▶ Task description
The entries below contain a line with "### Caching" and a line with "### 1. **Supervised Learning**". Quote exactly those two lines and all lines between them.

Rendered images with source text
--- START ---

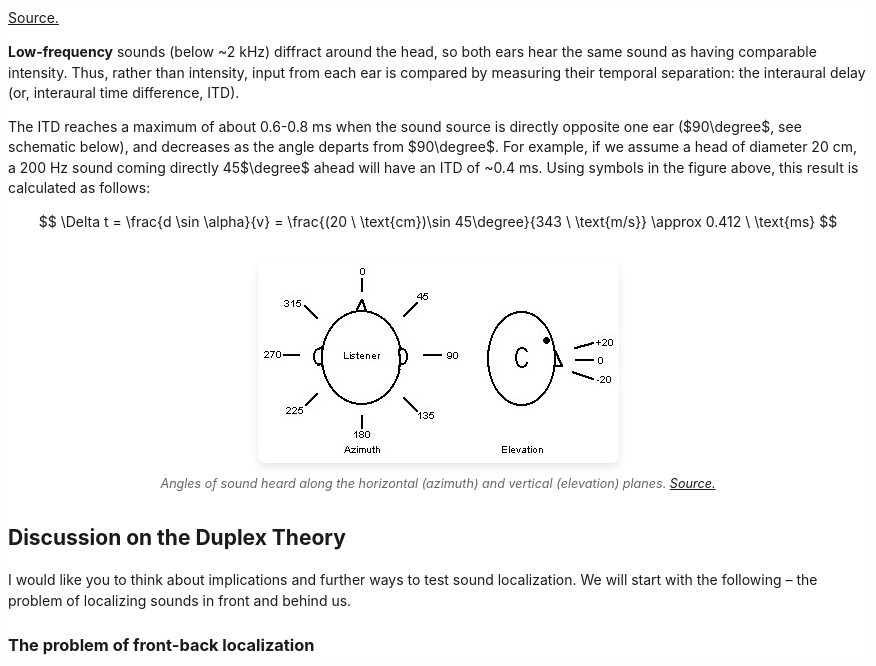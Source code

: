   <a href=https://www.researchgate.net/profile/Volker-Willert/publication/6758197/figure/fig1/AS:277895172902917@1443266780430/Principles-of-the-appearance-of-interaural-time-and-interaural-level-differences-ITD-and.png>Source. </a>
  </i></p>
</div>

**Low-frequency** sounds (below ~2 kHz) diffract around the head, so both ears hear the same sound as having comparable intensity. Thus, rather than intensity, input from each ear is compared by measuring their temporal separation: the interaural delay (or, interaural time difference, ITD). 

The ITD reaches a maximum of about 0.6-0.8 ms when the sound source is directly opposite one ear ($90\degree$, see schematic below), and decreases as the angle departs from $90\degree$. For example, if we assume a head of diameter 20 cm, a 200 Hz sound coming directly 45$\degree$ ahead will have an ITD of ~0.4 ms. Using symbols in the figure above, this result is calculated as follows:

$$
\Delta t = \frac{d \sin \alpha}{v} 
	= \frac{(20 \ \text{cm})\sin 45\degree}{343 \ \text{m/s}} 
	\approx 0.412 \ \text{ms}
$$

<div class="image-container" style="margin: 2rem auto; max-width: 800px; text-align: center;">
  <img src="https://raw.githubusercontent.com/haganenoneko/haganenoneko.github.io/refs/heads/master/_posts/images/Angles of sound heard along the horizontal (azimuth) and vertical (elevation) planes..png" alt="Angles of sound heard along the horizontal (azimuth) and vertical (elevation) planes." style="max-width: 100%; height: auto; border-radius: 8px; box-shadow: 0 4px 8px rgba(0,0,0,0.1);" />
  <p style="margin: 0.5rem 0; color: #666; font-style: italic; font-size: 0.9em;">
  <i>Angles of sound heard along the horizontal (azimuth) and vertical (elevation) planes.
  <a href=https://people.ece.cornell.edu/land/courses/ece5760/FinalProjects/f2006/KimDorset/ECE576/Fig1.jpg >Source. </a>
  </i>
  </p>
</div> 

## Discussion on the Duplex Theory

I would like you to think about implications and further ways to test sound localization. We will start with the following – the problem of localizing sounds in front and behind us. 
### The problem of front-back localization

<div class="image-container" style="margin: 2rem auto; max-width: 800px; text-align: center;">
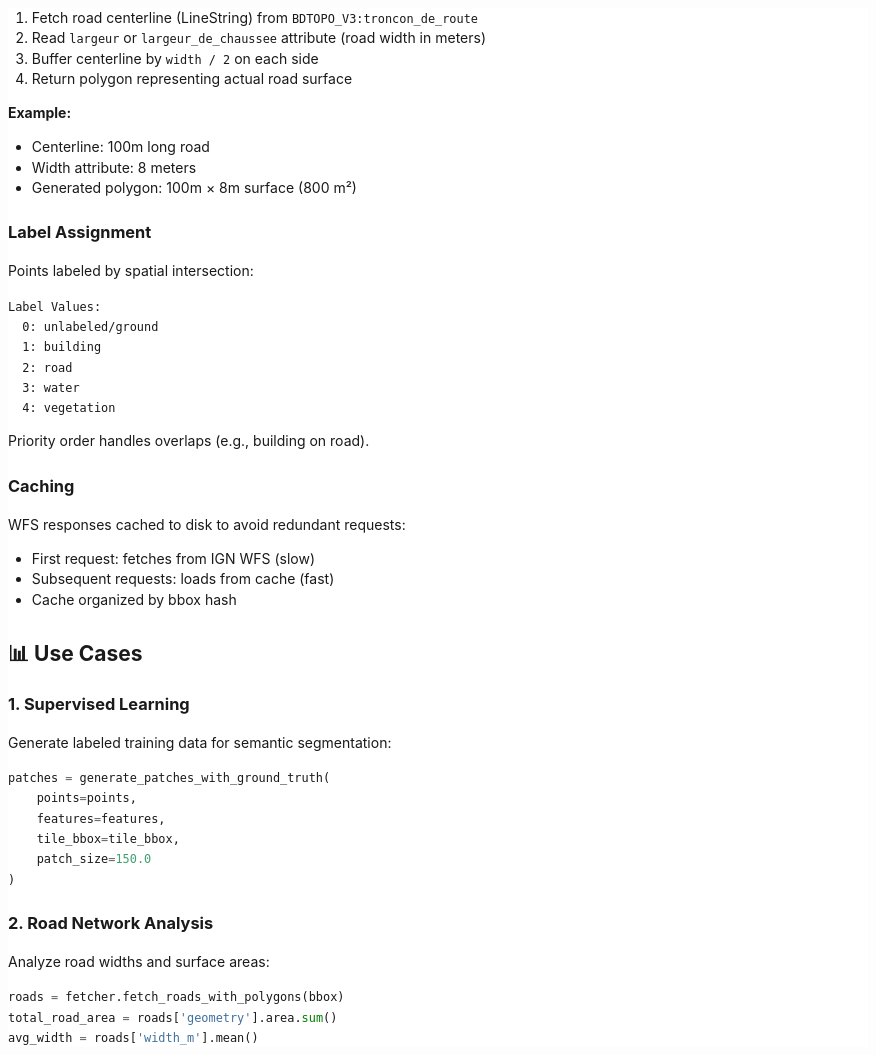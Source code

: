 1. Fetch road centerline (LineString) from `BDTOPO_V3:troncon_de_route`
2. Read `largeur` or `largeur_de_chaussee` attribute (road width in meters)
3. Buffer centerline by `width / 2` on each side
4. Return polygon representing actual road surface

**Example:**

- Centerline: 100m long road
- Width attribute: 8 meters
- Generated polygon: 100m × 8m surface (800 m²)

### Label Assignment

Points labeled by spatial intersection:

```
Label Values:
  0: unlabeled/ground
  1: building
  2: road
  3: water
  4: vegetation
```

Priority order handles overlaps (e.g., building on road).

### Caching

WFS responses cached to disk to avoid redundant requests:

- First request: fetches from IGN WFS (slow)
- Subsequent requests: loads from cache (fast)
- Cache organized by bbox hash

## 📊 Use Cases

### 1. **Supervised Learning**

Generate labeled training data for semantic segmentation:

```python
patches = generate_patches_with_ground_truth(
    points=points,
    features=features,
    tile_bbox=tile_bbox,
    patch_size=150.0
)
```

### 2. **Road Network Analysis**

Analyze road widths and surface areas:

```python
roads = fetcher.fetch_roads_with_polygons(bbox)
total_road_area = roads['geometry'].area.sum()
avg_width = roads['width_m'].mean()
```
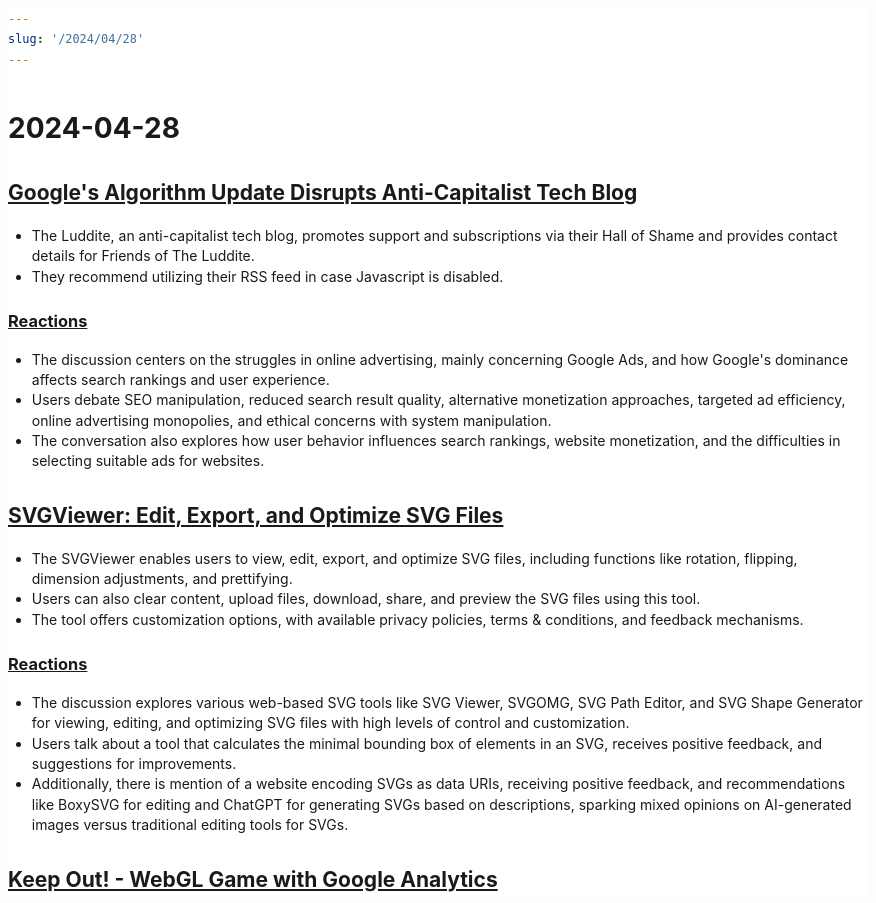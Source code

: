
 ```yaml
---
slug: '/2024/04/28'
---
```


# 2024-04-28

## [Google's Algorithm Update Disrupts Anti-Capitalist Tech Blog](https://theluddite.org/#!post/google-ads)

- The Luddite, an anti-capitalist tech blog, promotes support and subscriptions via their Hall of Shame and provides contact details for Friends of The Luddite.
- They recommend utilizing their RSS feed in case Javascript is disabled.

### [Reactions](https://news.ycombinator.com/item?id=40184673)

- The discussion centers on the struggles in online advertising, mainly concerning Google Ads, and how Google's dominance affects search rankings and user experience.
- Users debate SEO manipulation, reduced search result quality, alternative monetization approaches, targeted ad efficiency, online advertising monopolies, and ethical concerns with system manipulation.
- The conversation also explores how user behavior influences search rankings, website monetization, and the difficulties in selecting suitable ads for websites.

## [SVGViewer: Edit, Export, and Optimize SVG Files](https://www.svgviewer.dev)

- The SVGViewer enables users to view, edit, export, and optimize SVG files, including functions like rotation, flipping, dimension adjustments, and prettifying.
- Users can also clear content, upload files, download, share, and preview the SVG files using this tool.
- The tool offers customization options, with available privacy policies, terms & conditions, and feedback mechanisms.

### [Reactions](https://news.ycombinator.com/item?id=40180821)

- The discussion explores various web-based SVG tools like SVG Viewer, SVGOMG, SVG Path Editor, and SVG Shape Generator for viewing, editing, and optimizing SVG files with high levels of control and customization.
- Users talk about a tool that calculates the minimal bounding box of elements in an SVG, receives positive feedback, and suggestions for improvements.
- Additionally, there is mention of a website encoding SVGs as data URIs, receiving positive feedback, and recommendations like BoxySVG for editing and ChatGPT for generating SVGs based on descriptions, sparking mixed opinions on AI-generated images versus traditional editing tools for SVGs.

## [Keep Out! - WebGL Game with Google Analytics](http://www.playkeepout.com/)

--- END ---

▶ Problem solution
### Caching

WFS responses cached to disk to avoid redundant requests:

- First request: fetches from IGN WFS (slow)
- Subsequent requests: loads from cache (fast)
- Cache organized by bbox hash

## 📊 Use Cases

### 1. **Supervised Learning**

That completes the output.